Another unique aspect of our treatment algorithm as compared to GRIFFIN and PERSEUS is our risk-adapted maintenance approach. Though it is clear multiagent maintenance is necessary for some patients, it remains unclear which patients actually benefit from this more intensive approach, and thus we currently reserve this strategy for higher-risk patients. Despite this difference between our treatment approach and the randomized data, we found that our daratumumab arm has a similar estimated 4-year PFS rate compared to the PERSEUS trial. This raises the question about the necessity of daratumumab in both induction and maintenance for all patients. Our analysis suggests good outcomes with daratumumab in induction, but longer follow-up is needed to confirm which subsets of patients truly benefit from daratumumab in the maintenance setting as well. This question has previously been raised in the CASSIOPEIA trial, as patients who received daratumumab as induction did not seem to benefit from daratumumab as maintenance therapy and vice versa. Again, longer-term follow-up will be needed to evaluate the true benefit of the addition of daratumumab during maintenance.

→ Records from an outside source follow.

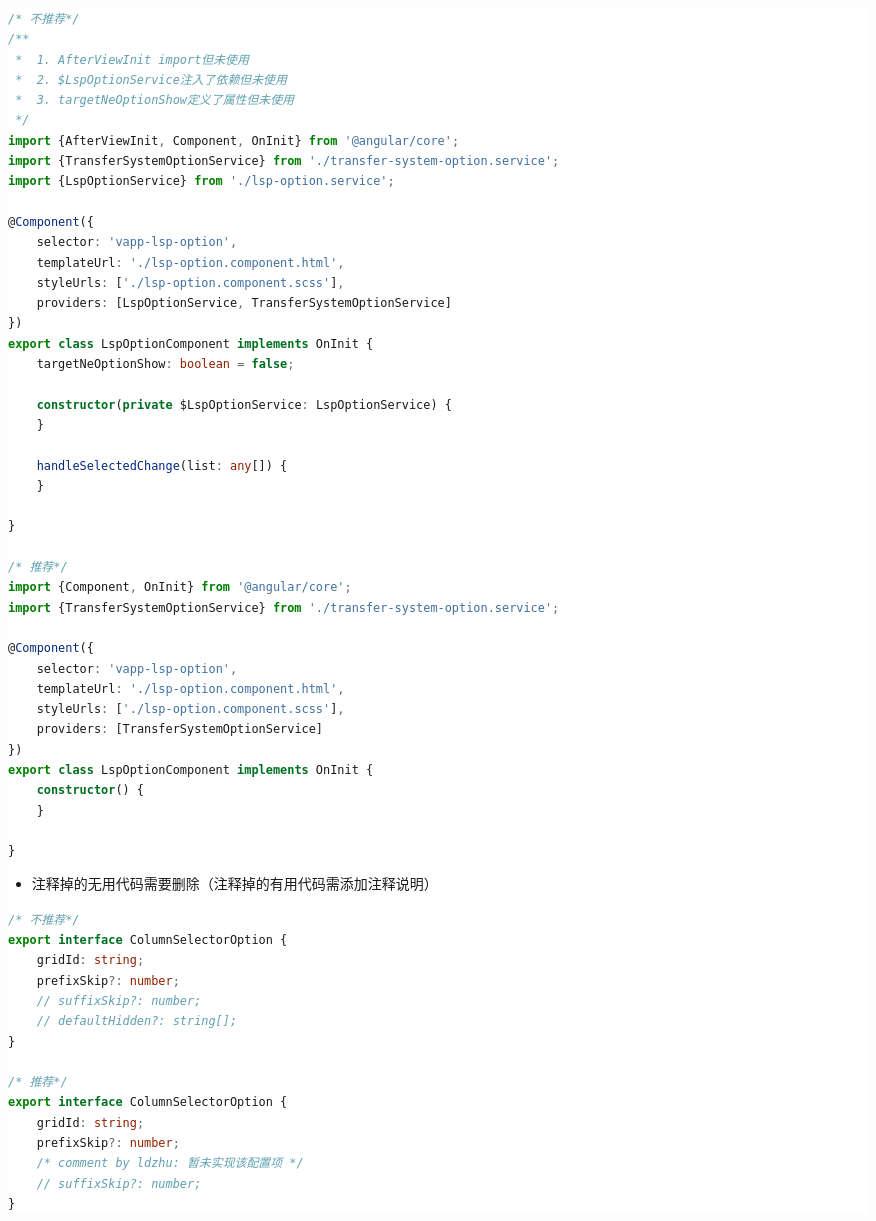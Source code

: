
 ```typescript
/* 不推荐*/
/**
 *  1. AfterViewInit import但未使用
 *  2. $LspOptionService注入了依赖但未使用
 *  3. targetNeOptionShow定义了属性但未使用
 */
import {AfterViewInit, Component, OnInit} from '@angular/core';
import {TransferSystemOptionService} from './transfer-system-option.service';
import {LspOptionService} from './lsp-option.service';

@Component({
    selector: 'vapp-lsp-option',
    templateUrl: './lsp-option.component.html',
    styleUrls: ['./lsp-option.component.scss'],
    providers: [LspOptionService, TransferSystemOptionService]
})
export class LspOptionComponent implements OnInit {
    targetNeOptionShow: boolean = false;

    constructor(private $LspOptionService: LspOptionService) {
    }

    handleSelectedChange(list: any[]) {
    }

}

/* 推荐*/
import {Component, OnInit} from '@angular/core';
import {TransferSystemOptionService} from './transfer-system-option.service';

@Component({
    selector: 'vapp-lsp-option',
    templateUrl: './lsp-option.component.html',
    styleUrls: ['./lsp-option.component.scss'],
    providers: [TransferSystemOptionService]
})
export class LspOptionComponent implements OnInit {
    constructor() {
    }
    
}
```

- 注释掉的无用代码需要删除（注释掉的有用代码需添加注释说明）
  
```typescript
/* 不推荐*/
export interface ColumnSelectorOption {
    gridId: string;
    prefixSkip?: number;
    // suffixSkip?: number;
    // defaultHidden?: string[];
}

/* 推荐*/
export interface ColumnSelectorOption {
    gridId: string;
    prefixSkip?: number;
    /* comment by ldzhu: 暂未实现该配置项 */
    // suffixSkip?: number;
}
```

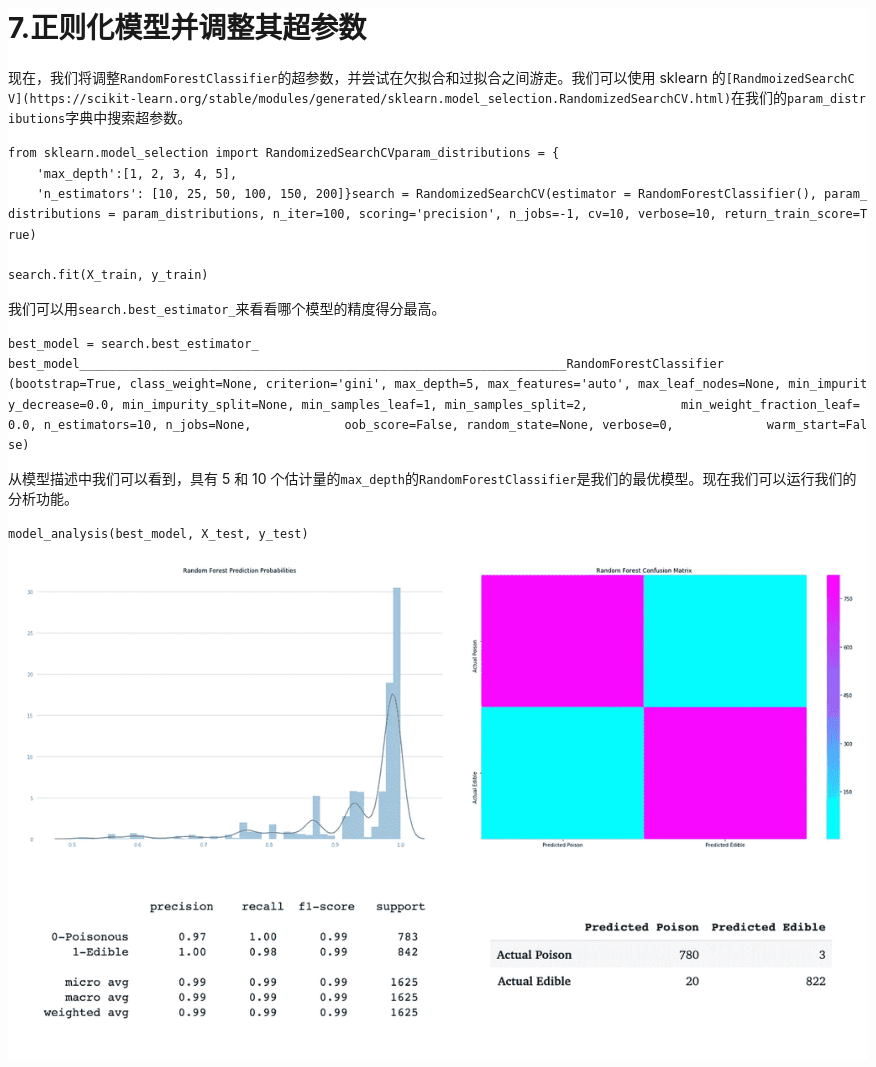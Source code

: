 # 7.正则化模型并调整其超参数

现在，我们将调整`RandomForestClassifier`的超参数，并尝试在欠拟合和过拟合之间游走。我们可以使用 sklearn 的`[RandmoizedSearchCV](https://scikit-learn.org/stable/modules/generated/sklearn.model_selection.RandomizedSearchCV.html)`在我们的`param_distributions`字典中搜索超参数。

```
from sklearn.model_selection import RandomizedSearchCVparam_distributions = {
    'max_depth':[1, 2, 3, 4, 5],
    'n_estimators': [10, 25, 50, 100, 150, 200]}search = RandomizedSearchCV(estimator = RandomForestClassifier(), param_distributions = param_distributions, n_iter=100, scoring='precision', n_jobs=-1, cv=10, verbose=10, return_train_score=True)

search.fit(X_train, y_train)
```

我们可以用`search.best_estimator_`来看看哪个模型的精度得分最高。

```
best_model = search.best_estimator_
best_model____________________________________________________________________RandomForestClassifier
(bootstrap=True, class_weight=None, criterion='gini', max_depth=5, max_features='auto', max_leaf_nodes=None, min_impurity_decrease=0.0, min_impurity_split=None, min_samples_leaf=1, min_samples_split=2,             min_weight_fraction_leaf=0.0, n_estimators=10, n_jobs=None,             oob_score=False, random_state=None, verbose=0,             warm_start=False)
```

从模型描述中我们可以看到，具有 5 和 10 个估计量的`max_depth`的`RandomForestClassifier`是我们的最优模型。现在我们可以运行我们的分析功能。

```
model_analysis(best_model, X_test, y_test)
```

![](img/07e0337b9121f43476aec317201a4577.png)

Looking forward, we feel that these results, in conjunction with the GRIFFIN and PERSEUS data, as well as other randomized trials evaluating the addition of daratumumab to triplet induction regimens, support the use of Dara-RVd as the standard of care induction therapy for both standard- and high-risk NDMM patients, followed by ASCT and maintenance therapy. We acknowledge that for particular subsets of high-risk MM patients, such as double-hit disease, this strategy is likely suboptimal and supports the ongoing clinical investigation of the use of novel immune-based strategies, including earlier use of bispecific T-cell engagers and possibly CAR-T cell therapy for this patient group.

Conclusion

D-RVd is a highly effective induction regimen that can improve upon outcomes compared to a historical NDMM population treated with RVd in terms of depth of response and PFS benefit. In conjunction with randomized phase 3 data supporting D-RVd versus RVd as the standard of care induction, this analysis further supports D-RVd as the standard of care induction for both standard- and high-risk NDMM patients and provides confidence that these beneficial results can translate from the clinical trial setting to clinical practice.